Il repertorio musicale creato al servizio di casa Savoia aveva finalità storico-politiche, istituzionali, amministrative, culturali ed artistiche e infatti i numerosi matrimoni che la famiglia allacciò con le altre Case Regnanti procurarono, oltre a proficui vantaggi politici ed economici, anche nuovi scambi intellettuali ed artistici. Nella prospettiva di questi scambi incessanti si inquadra la storia della Cappella Regia legata intrinsecamente, dalle relazioni esistenti tra la corte, il capitolo e l'arcivescovado, alla Cappella dei Cantori del Duomo.Le due istituzioni avevano finalità ben diverse, la Cappella Regia era caratterizzata da particolare riservatezza e da un cerimoniale esclusivo, mentre la Cappella ecclesiastica operava in funzione degli scopi strettamente liturgici con una maggior apertura verso la popolazione cittadina; solitamente le due cappelle avevano direttori diversi, ma non era raro incontrare uno stesso personaggio alla direzione dei due complessi, tuttavia i maestri di cappella del Duomo lasciavano per contratto le proprie opere all' Archivio Capitolare costituendo un fondo musicale che solo in seguito fu unito a quello della Cappella Regia, ma che è bene tenere ben distinto in quanto se l'uno riflette le tradizioni della cultura locale l' altro le mode, l' evoluzione del gusto e l' insegnamento dei maestri di cappella e dei virtuosi di corte.

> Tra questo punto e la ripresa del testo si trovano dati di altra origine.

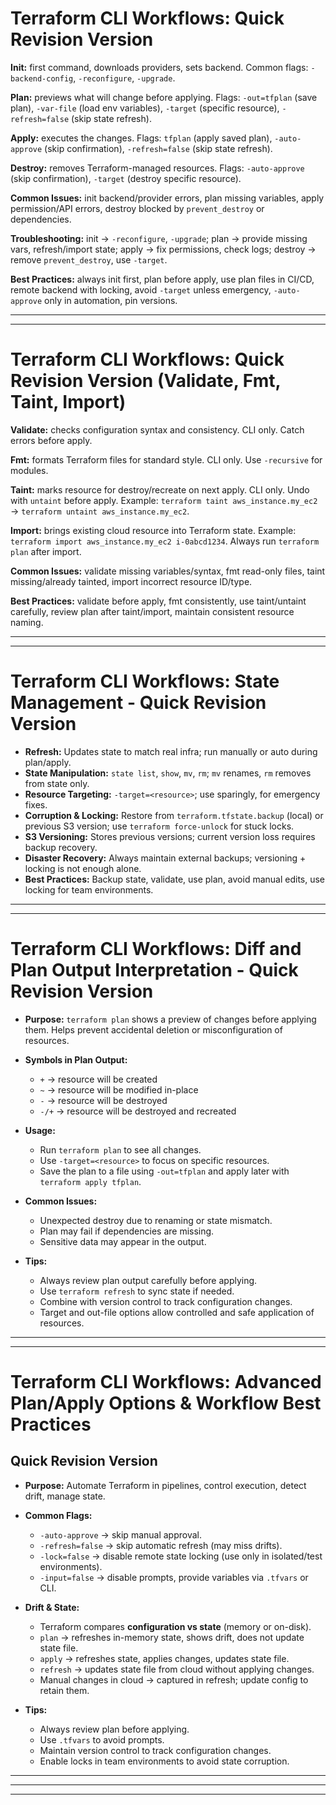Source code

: # Terraform CLI Workflows: Quick Revision Version

**Init:** first command, downloads providers, sets backend. Common flags: `-backend-config`, `-reconfigure`, `-upgrade`.

**Plan:** previews what will change before applying. Flags: `-out=tfplan` (save plan), `-var-file` (load env variables), `-target` (specific resource), `-refresh=false` (skip state refresh).

**Apply:** executes the changes. Flags: `tfplan` (apply saved plan), `-auto-approve` (skip confirmation), `-refresh=false` (skip state refresh).

**Destroy:** removes Terraform-managed resources. Flags: `-auto-approve` (skip confirmation), `-target` (destroy specific resource).

**Common Issues:** init backend/provider errors, plan missing variables, apply permission/API errors, destroy blocked by `prevent_destroy` or dependencies.

**Troubleshooting:** init → `-reconfigure`, `-upgrade`; plan → provide missing vars, refresh/import state; apply → fix permissions, check logs; destroy → remove `prevent_destroy`, use `-target`.

**Best Practices:** always init first, plan before apply, use plan files in CI/CD, remote backend with locking, avoid `-target` unless emergency, `-auto-approve` only in automation, pin versions.

---
---

# Terraform CLI Workflows: Quick Revision Version (Validate, Fmt, Taint, Import)

**Validate:** checks configuration syntax and consistency. CLI only. Catch errors before apply.

**Fmt:** formats Terraform files for standard style. CLI only. Use `-recursive` for modules.

**Taint:** marks resource for destroy/recreate on next apply. CLI only. Undo with `untaint` before apply. Example: `terraform taint aws_instance.my_ec2` → `terraform untaint aws_instance.my_ec2`.

**Import:** brings existing cloud resource into Terraform state. Example: `terraform import aws_instance.my_ec2 i-0abcd1234`. Always run `terraform plan` after import.

**Common Issues:** validate missing variables/syntax, fmt read-only files, taint missing/already tainted, import incorrect resource ID/type.

**Best Practices:** validate before apply, fmt consistently, use taint/untaint carefully, review plan after taint/import, maintain consistent resource naming.

---
---

# Terraform CLI Workflows: State Management - Quick Revision Version

* **Refresh:** Updates state to match real infra; run manually or auto during plan/apply.
* **State Manipulation:** `state list`, `show`, `mv`, `rm`; `mv` renames, `rm` removes from state only.
* **Resource Targeting:** `-target=<resource>`; use sparingly, for emergency fixes.
* **Corruption & Locking:** Restore from `terraform.tfstate.backup` (local) or previous S3 version; use `terraform force-unlock` for stuck locks.
* **S3 Versioning:** Stores previous versions; current version loss requires backup recovery.
* **Disaster Recovery:** Always maintain external backups; versioning + locking is not enough alone.
* **Best Practices:** Backup state, validate, use plan, avoid manual edits, use locking for team environments.

---
---

# Terraform CLI Workflows: Diff and Plan Output Interpretation - Quick Revision Version

* **Purpose:** `terraform plan` shows a preview of changes before applying them. Helps prevent accidental deletion or misconfiguration of resources.

* **Symbols in Plan Output:**

  * `+` → resource will be created
  * `~` → resource will be modified in-place
  * `-` → resource will be destroyed
  * `-/+` → resource will be destroyed and recreated

* **Usage:**

  * Run `terraform plan` to see all changes.
  * Use `-target=<resource>` to focus on specific resources.
  * Save the plan to a file using `-out=tfplan` and apply later with `terraform apply tfplan`.

* **Common Issues:**

  * Unexpected destroy due to renaming or state mismatch.
  * Plan may fail if dependencies are missing.
  * Sensitive data may appear in the output.

* **Tips:**

  * Always review plan output carefully before applying.
  * Use `terraform refresh` to sync state if needed.
  * Combine with version control to track configuration changes.
  * Target and out-file options allow controlled and safe application of resources.

---
---

# Terraform CLI Workflows: Advanced Plan/Apply Options & Workflow Best Practices

## Quick Revision Version

* **Purpose:** Automate Terraform in pipelines, control execution, detect drift, manage state.

* **Common Flags:**

  * `-auto-approve` → skip manual approval.
  * `-refresh=false` → skip automatic refresh (may miss drifts).
  * `-lock=false` → disable remote state locking (use only in isolated/test environments).
  * `-input=false` → disable prompts, provide variables via `.tfvars` or CLI.

* **Drift & State:**

  * Terraform compares **configuration vs state** (memory or on-disk).
  * `plan` → refreshes in-memory state, shows drift, does not update state file.
  * `apply` → refreshes state, applies changes, updates state file.
  * `refresh` → updates state file from cloud without applying changes.
  * Manual changes in cloud → captured in refresh; update config to retain them.

* **Tips:**

  * Always review plan before applying.
  * Use `.tfvars` to avoid prompts.
  * Maintain version control to track configuration changes.
  * Enable locks in team environments to avoid state corruption.

---
---
---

I Cataloghi di questi due fondi musicali sono stati presentati col titolo
"Il fondo musicale della Cappella Regia Sabauda"
"Il fondo musicale della Cappella dei Cantori del Duomo di Torino"

a cura di Enrico Demaria
giovedì 6 Giugno 2002
presso l'Archivio Arcivescovile - v. Arcivescovado, 12 -
con l' intervento del curatore, di Don Carlo Franco responsabile diocesano della musica liturgica, di Marie-Therese Bouquet Boyer director de recherche au CNRS e di Alberto Basso presidente dell’Istituto per i Beni Musicali in Piemonte.